* Re: [PATCH] sched_ext: Fix sched_ext_dead() race with scx_root_enable_workfn()
[not found] <20260429133155.3825247-1-suzhidao@xiaomi.com>
@ 2026-05-04 20:31 ` Tejun Heo
2026-05-06 5:40 ` [PATCH v2] " zhidao su
1 sibling, 0 replies; 3+ messages in thread
From: Tejun Heo @ 2026-05-04 20:31 UTC (permalink / raw)
To: zhidao su
Cc: zhidao su, David Vernet, Andrea Righi, Changwoo Min, sched-ext,
linux-kernel
Hello,
The race seems real, thanks for catching it, but I'm not sure the
reader-side fix is the right shape.
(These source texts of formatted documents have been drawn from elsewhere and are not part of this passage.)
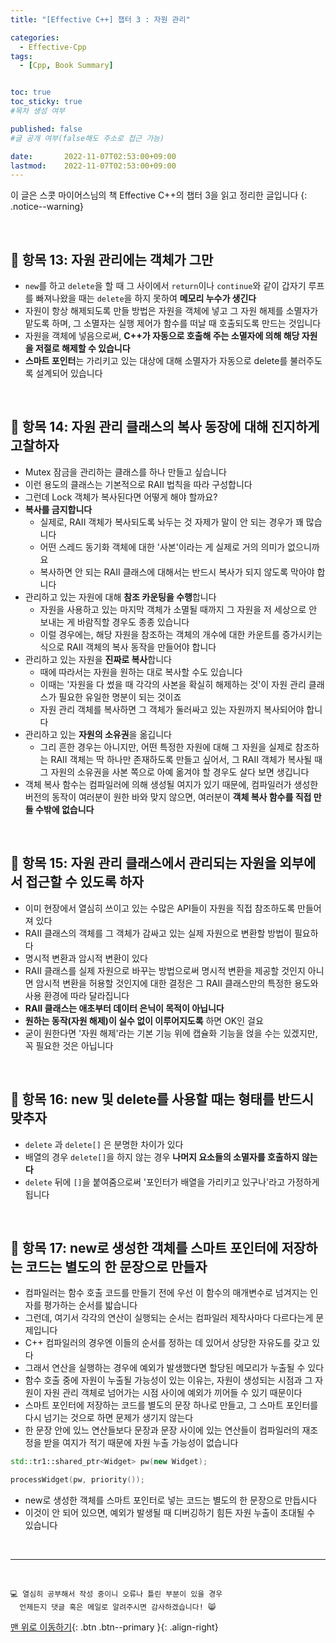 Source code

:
 ```yaml
---
title: "[Effective C++] 챕터 3 : 자원 관리" 

categories:
  - Effective-Cpp
tags:
  - [Cpp, Book Summary]


toc: true
toc_sticky: true
#목차 생성 여부

published: false
#글 공개 여부(false해도 주소로 접근 가능)

date:       2022-11-07T02:53:00+09:00
lastmod:    2022-11-07T02:53:00+09:00
---
```


이 글은 스콧 마이어스님의 책 Effective C++의 챕터 3을 읽고 정리한 글입니다
{: .notice--warning}

<br>

## 📌 항목 13: 자원 관리에는 객체가 그만

- `new`를 하고 `delete`을 할 때 그 사이에서 `return`이나 `continue`와 같이 갑자기 루프를 빠져나왔을 때는 `delete`을 하지 못하여 **메모리 누수가 생긴다**
- 자원이 항상 해제되도록 만들 방법은 자원을 객체에 넣고 그 자원 해제를 소멸자가 맡도록 하며, 그 소멸자는 실행 제어가 함수를 떠날 때 호출되도록 만드는 것입니다
- 자원을 객체에 넣음으로써, **C++가 자동으로 호출해 주는 소멸자에 의해 해당 자원을 저절로 해제할 수 있습니다**
- **스마트 포인터**는 가리키고 있는 대상에 대해 소멸자가 자동으로 delete를 불러주도록 설계되어 있습니다

<br>

## 📌 항목 14: 자원 관리 클래스의 복사 동장에 대해 진지하게 고찰하자

- Mutex 잠금을 관리하는 클래스를 하나 만들고 싶습니다
- 이런 용도의 클래스는 기본적으로 RAII 법칙을 따라 구성합니다
- 그런데 Lock 객체가 복사된다면 어떻게 해야 할까요?
- **복사를 금지합니다**
  - 실제로, RAII 객체가 복사되도록 놔두는 것 자제가 말이 안 되는 경우가 꽤 많습니다
  - 어떤 스레드 동기화 객체에 대한 '사본'이라는 게 실제로 거의 의미가 없으니까요
  - 복사하면 안 되는 RAII 클래스에 대해서는 반드시 복사가 되지 않도록 막아야 합니다
- 관리하고 있는 자원에 대해 **참조 카운팅을 수행**합니다
  - 자원을 사용하고 있는 마지막 객체가 소멸될 때까지 그 자원을 저 세상으로 안 보내는 게 바람직할 경우도 종종 있습니다
  - 이럴 경우에는, 해당 자원을 참조하는 객체의 개수에 대한 카운트를 증가시키는 식으로 RAII 객체의 복사 동작을 만들어야 합니다
- 관리하고 있는 자원을 **진짜로 복사**합니다
  - 때에 따라서는 자원을 원하는 대로 복사할 수도 있습니다
  - 이때는 '자원을 다 썼을 때 각각의 사본을 확실히 해제하는 것'이 자원 관리 클래스가 필요한 유일한 명분이 되는 것이죠
  - 자원 관리 객체를 복사하면 그 객체가 둘러싸고 있는 자원까지 복사되어야 합니다
- 관리하고 있는 **자원의 소유권**을 옮깁니다
  - 그리 흔한 경우는 아니지만, 어떤 특정한 자원에 대해 그 자원을 실제로 참조하는 RAII 객체는 딱 하나만 존재하도록 만들고 싶어서, 그 RAII 객체가 복사될 때 그 자원의 소유권을 사본 쪽으로 아예 옮겨야 할 경우도 살다 보면 생깁니다
- 객체 복사 함수는 컴파일러에 의해 생성될 여지가 있기 때문에, 컴파일러가 생성한 버전의 동작이 여러분이 원한 바와 맞지 않으면, 여러분이 **객체 복사 함수를 직접 만들 수밖에 없습니다**

<br>

## 📌 항목 15: 자원 관리 클래스에서 관리되는 자원을 외부에서 접근할 수 있도록 하자

- 이미 현장에서 열심히 쓰이고 있는 수많은 API들이 자원을 직접 참조하도록 만들어져 있다
- RAII 클래스의 객체를 그 객체가 감싸고 있는 실제 자원으로 변환할 방법이 필요하다
- 명시적 변환과 암시적 변환이 있다
- RAII 클래스를 실제 자원으로 바꾸는 방법으로써 명시적 변환을 제공할 것인지 아니면 암시적 변환을 허용할 것인지에 대한 결정은 그 RAII 클래스만의 특정한 용도와 사용 환경에 따라 달라집니다
- **RAII 클래스는 애초부터 데이터 은닉이 목적이 아닙니다**
- **원하는 동작(자원 해제)이 실수 없이 이루어지도록** 하면 OK인 걸요
- 굳이 원한다면 '자원 해제'라는 기본 기능 위에 캡슐화 기능을 얹을 수는 있겠지만, 꼭 필요한 것은 아닙니다

<br>

## 📌 항목 16: new 및 delete를 사용할 때는 형태를 반드시 맞추자

- `delete` 과 `delete[]` 은 분명한 차이가 있다
- 배열의 경우 `delete[]`을 하지 않는 경우 **나머지 요소들의 소멸자를 호출하지 않는다**
- `delete` 뒤에 `[]`을 붙여줌으로써 '포인터가 배열을 가리키고 있구나'라고 가정하게 됩니다

<br>

## 📌 항목 17: new로 생성한 객체를 스마트 포인터에 저장하는 코드는 별도의 한 문장으로 만들자

- 컴파일러는 함수 호출 코드를 만들기 전에 우선 이 함수의 매개변수로 넘겨지는 인자를 평가하는 순서를 밟습니다
- 그런데, 여기서 각각의 연산이 실행되는 순서는 컴파일러 제작사마다 다르다는게 문제입니다
- C++ 컴파일러의 경우엔 이들의 순서를 정하는 데 있어서 상당한 자유도를 갖고 있다
- 그래서 연산을 실행하는 경우에 예외가 발생했다면 할당된 메모리가 누출될 수 있다
- 함수 호출 중에 자원이 누출될 가능성이 있는 이유는, 자원이 생성되는 시점과 그 자원이 자원 관리 객체로 넘어가는 시점 사이에 예외가 끼어들 수 있기 때문이다
- 스마트 포인터에 저장하는 코드를 별도의 문장 하나로 만들고, 그 스마트 포인터를 다시 넘기는 것으로 하면 문제가 생기지 않는다
- 한 문장 안에 있느 연산들보다 문장과 문장 사이에 있는 연산들이 컴파일러의 재조정을 받을 여지가 적기 때문에 자원 누출 가능성이 없습니다

```cpp
std::tr1::shared_ptr<Widget> pw(new Widget);

processWidget(pw, priority());
```

- new로 생성한 객체를 스마트 포인터로 넣는 코드는 별도의 한 문장으로 만듭시다
- 이것이 안 되어 있으면, 예외가 발생될 때 디버깅하기 힘든 자원 누출이 초대될 수 있습니다

<br>

***
<br>

    💻 열심히 공부해서 작성 중이니 오류나 틀린 부분이 있을 경우 
      언제든지 댓글 혹은 메일로 알려주시면 감사하겠습니다! 😸

[맨 위로 이동하기](#){: .btn .btn--primary }{: .align-right}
The new branch in sched_ext_dead()
resets state to NONE without a matching ops.exit_task(cancelled=true),
leaking what ops.init_task() set up; and the list_empty() gate sits
before scx_set_task_sched(), so a sched_ext_dead() that races after
sch is installed but before state goes READY would still flip state
to NONE under us.
Worth exploring on the writer side instead: reorder so p->scx.sched
is installed before state transitions off NONE. That restores the
"state != NONE -> p->scx.sched != NULL" invariant and the existing
sched_ext_dead() handles the rest. I haven't fully traced this
through - there may still be a residual window between INIT and the
workfn's READY write - but it seems like a more promising direction.
Thanks.
--
tejun
^ permalink raw reply [flat|nested] 3+ messages in thread
* [PATCH v2] sched_ext: Fix sched_ext_dead() race with scx_root_enable_workfn()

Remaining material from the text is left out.